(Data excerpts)
>>>
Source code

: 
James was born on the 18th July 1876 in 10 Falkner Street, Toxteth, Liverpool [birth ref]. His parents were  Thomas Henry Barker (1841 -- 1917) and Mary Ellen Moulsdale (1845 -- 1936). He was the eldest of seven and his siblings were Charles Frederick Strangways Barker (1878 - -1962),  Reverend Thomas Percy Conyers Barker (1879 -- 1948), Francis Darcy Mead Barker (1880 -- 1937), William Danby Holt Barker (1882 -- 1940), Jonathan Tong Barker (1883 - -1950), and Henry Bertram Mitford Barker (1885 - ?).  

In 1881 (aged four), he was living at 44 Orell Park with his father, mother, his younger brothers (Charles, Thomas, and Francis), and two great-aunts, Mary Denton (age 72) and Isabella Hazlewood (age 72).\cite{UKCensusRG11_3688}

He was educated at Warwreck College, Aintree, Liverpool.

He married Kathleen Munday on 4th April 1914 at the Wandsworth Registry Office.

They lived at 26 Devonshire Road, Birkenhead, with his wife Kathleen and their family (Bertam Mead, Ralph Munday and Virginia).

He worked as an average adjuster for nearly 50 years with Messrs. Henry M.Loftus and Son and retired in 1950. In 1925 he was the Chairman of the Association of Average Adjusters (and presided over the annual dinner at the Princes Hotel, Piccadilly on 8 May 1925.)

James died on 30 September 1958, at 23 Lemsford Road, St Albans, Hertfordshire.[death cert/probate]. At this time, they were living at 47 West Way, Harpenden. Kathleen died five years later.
<<<
> _What you should do_: Count how many lines of the records hold the string "years"; the answer is that number alone.

> _Task solution_: 2